In June last year, sensing the growing chaos of Theresa May’s administration, the Heathrow lobby got the government to smuggle legislation through parliament to expand Heathrow airport. It only passed because many Labour MPs voted for a third runway, against their party’s policy on aviation. They undoubtedly received encouragement in their defiance by the actions of Unite general secretary, Len McCluskey, who wrote to every Labour MP lobbying for Heathrow expansion.
Fast forward 11 months and the same parliament votes to declare a climate emergency. On the same day the High Court in London throws out a case brought by the Mayor of London and an assortment of London boroughs against the government’s climate policy on aviation. The challenge was based on commitments the government had signed up to in the Paris climate agreement. According to the judges, the Paris agreement “has no basis in English law”.
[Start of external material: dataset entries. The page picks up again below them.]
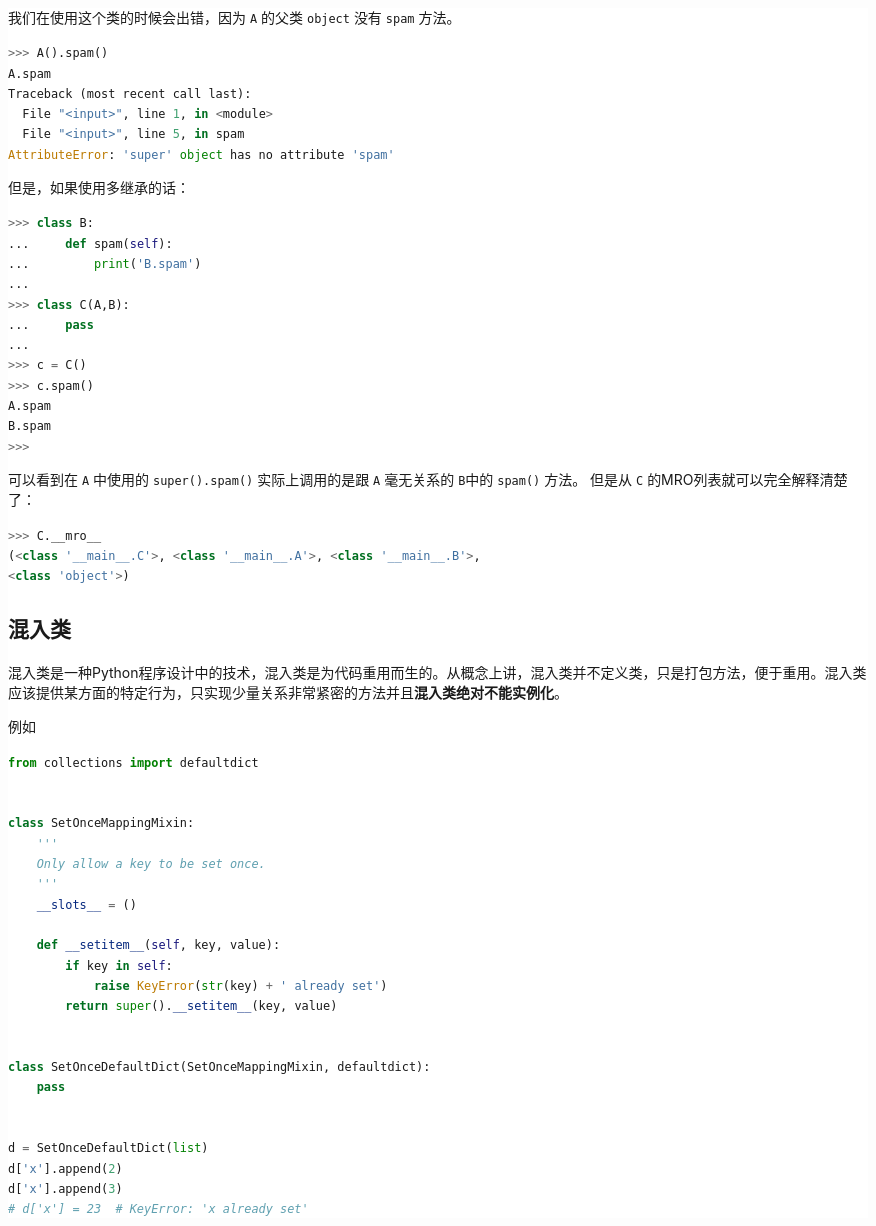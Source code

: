 我们在使用这个类的时候会出错，因为 `A` 的父类 `object` 没有 `spam` 方法。

```Python
>>> A().spam()
A.spam
Traceback (most recent call last):
  File "<input>", line 1, in <module>
  File "<input>", line 5, in spam
AttributeError: 'super' object has no attribute 'spam'
```

但是，如果使用多继承的话：

```Python
>>> class B:
...     def spam(self):
...         print('B.spam')
...
>>> class C(A,B):
...     pass
...
>>> c = C()
>>> c.spam()
A.spam
B.spam
>>>
```

可以看到在 `A` 中使用的 `super().spam()` 实际上调用的是跟 `A` 毫无关系的 `B`中的 `spam()` 方法。 但是从 `C` 的MRO列表就可以完全解释清楚了：

```Python
>>> C.__mro__
(<class '__main__.C'>, <class '__main__.A'>, <class '__main__.B'>,
<class 'object'>)
```

## 混入类

混入类是一种Python程序设计中的技术，混入类是为代码重用而生的。从概念上讲，混入类并不定义类，只是打包方法，便于重用。混入类应该提供某方面的特定行为，只实现少量关系非常紧密的方法并且**混入类绝对不能实例化**。

例如
```Python
from collections import defaultdict


class SetOnceMappingMixin:
    '''
    Only allow a key to be set once.
    '''
    __slots__ = ()

    def __setitem__(self, key, value):
        if key in self:
            raise KeyError(str(key) + ' already set')
        return super().__setitem__(key, value)
        
        
class SetOnceDefaultDict(SetOnceMappingMixin, defaultdict):
    pass


d = SetOnceDefaultDict(list)
d['x'].append(2)
d['x'].append(3)
# d['x'] = 23  # KeyError: 'x already set'
```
What had happened in the intervening months was, of course, the mass climate movement led by school students and groups like Extinction Rebellion (XR). Nevertheless, such events reveal the stark difference between words and actions, and the massive battles ahead for the climate justice movement.
Last month Heathrow airport held a public consultation on its “master plan” for expansion. The plans will entail massive environmental disruption, the re-routing of the M25 motorway and a river, the destruction of a major wetland nature reserve, and parking for over 25,000 cars.
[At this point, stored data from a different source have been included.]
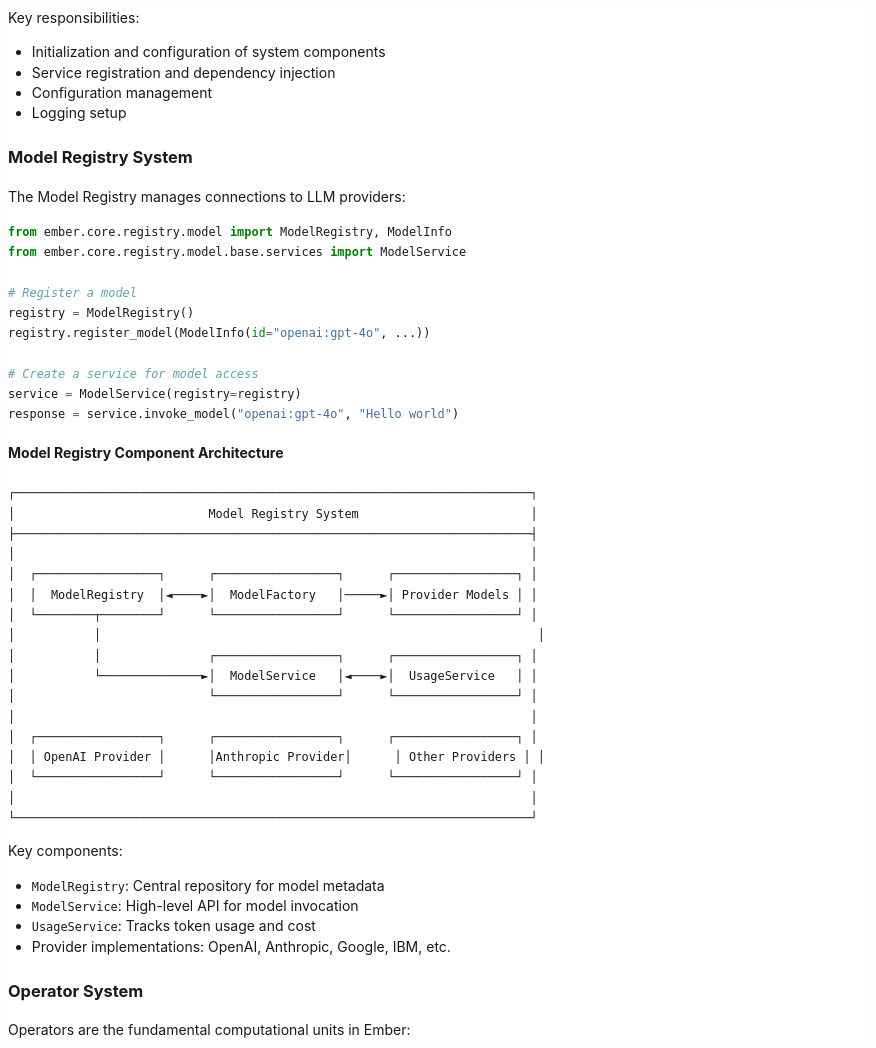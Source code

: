 Key responsibilities:
- Initialization and configuration of system components
- Service registration and dependency injection
- Configuration management
- Logging setup

### Model Registry System

The Model Registry manages connections to LLM providers:

```python
from ember.core.registry.model import ModelRegistry, ModelInfo
from ember.core.registry.model.base.services import ModelService

# Register a model
registry = ModelRegistry()
registry.register_model(ModelInfo(id="openai:gpt-4o", ...))

# Create a service for model access
service = ModelService(registry=registry)
response = service.invoke_model("openai:gpt-4o", "Hello world")
```

#### Model Registry Component Architecture
```
┌────────────────────────────────────────────────────────────────────────┐
│                           Model Registry System                        │
├────────────────────────────────────────────────────────────────────────┤
│                                                                        │
│  ┌─────────────────┐      ┌─────────────────┐      ┌─────────────────┐ │
│  │  ModelRegistry  │◄────►│  ModelFactory   │─────►│ Provider Models │ │
│  └────────┬────────┘      └─────────────────┘      └─────────────────┘ │
│           │                                                             │
│           │               ┌─────────────────┐      ┌─────────────────┐ │
│           └──────────────►│  ModelService   │◄────►│  UsageService   │ │
│                           └─────────────────┘      └─────────────────┘ │
│                                                                        │
│  ┌─────────────────┐      ┌─────────────────┐      ┌─────────────────┐ │
│  │ OpenAI Provider │      │Anthropic Provider│      │ Other Providers │ │
│  └─────────────────┘      └─────────────────┘      └─────────────────┘ │
│                                                                        │
└────────────────────────────────────────────────────────────────────────┘
```

Key components:
- `ModelRegistry`: Central repository for model metadata
- `ModelService`: High-level API for model invocation
- `UsageService`: Tracks token usage and cost
- Provider implementations: OpenAI, Anthropic, Google, IBM, etc.

### Operator System

Operators are the fundamental computational units in Ember:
And in the same month XR cancelled its planned actions involving drones at Heathrow. The plans for peak holiday disruption came under intense pressure both within and outside the organisation once they were revealed. One needs to only recall the state’s paranoid response to drone activity last year to realise that such action would have led to far more drastic action by the state against the group. Yet the need for a mass open campaign against Heathrow expansion is more important than ever.
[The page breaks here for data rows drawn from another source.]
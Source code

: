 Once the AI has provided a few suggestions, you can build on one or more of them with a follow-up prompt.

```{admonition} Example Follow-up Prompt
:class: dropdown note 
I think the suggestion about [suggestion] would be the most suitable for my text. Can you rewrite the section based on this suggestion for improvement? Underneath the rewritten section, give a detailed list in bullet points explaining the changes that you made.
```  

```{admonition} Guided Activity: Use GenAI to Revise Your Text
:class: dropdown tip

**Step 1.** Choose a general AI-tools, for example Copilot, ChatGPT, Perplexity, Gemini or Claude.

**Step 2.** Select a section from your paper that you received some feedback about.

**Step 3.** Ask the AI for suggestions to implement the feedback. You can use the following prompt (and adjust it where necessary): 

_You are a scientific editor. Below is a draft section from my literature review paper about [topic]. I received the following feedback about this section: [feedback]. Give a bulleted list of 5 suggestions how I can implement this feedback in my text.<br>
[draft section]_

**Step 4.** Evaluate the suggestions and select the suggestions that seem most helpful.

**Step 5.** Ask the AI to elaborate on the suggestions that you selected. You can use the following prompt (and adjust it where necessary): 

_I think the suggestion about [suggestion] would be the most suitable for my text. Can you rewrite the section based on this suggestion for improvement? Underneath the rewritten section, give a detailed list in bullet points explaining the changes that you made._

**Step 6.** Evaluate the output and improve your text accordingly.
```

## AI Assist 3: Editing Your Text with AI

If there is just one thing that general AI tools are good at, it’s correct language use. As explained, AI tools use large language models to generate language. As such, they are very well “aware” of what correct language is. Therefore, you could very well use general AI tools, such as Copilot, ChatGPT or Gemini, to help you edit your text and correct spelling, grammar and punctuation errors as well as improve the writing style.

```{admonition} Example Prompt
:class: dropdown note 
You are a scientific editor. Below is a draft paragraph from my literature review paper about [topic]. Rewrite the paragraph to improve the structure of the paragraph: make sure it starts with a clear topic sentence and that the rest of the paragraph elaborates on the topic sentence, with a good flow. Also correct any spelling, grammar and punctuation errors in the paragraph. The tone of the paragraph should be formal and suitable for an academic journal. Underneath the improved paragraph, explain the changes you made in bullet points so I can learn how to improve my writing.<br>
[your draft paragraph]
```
The Heathrow lobby has been beaten before and it can be beaten again. A mass campaign from 2007 put the it on the defensive. The campaign involved the local community and direct action groups such as Climate Camp, which organised a large protest camp next to the airport.
But in 2009, during the dying days of the last Labour administration, Gordon Brown declared in favour of expansion.
The rebranded Tories under David Cameron came to power in 2010 promising no new runways in the South East.
The aviation lobby does not give up so easily. They put pressure on Cameron to reverse his policy. This he did by commissioning the Davis report, which came out in favour of aviation expansion.
Aviation is one of the fastest growing sources of emissions in the world, yet it seems immune to the requirement to reduce carbon emissions. At current rates it could comprise over 50 percent of UK emissions by 2050.
And it is the only transport sector that does not pay VAT on fuel. Yes, there is no VAT on jet fuel. It is the billions the aviation industry receives in direct and indirect subsidies that has allowed this unconstrained growth.
The demand for aviation growth is being driven by a small minority: 75 percent of all flights in the UK are taken by just 15 percent of air travellers. As the UK’s leading climate scientist, Kevin Anderson, put it, if the richest 10 percent in Europe were to simply reduce their emissions to EU average it would result in a 33 percent reduction in emissions.
Heathrow expansion is not a battle the UK climate justice movement can afford to lose. An airport is a major piece of fossil fuel infrastructure, because there is no low carbon alternative to jet fuel.
If the power of the aviation lobby is to be broken once and for all it will require unions like Unite to end their consent to the hegemony of fossil capitalism.
An expanded Heathrow would lock the UK into decades of high carbon emissions. It would make a declaration of climate emergency meaningless. And expansion of Heathrow Airport would give the green light to airport expansion everywhere.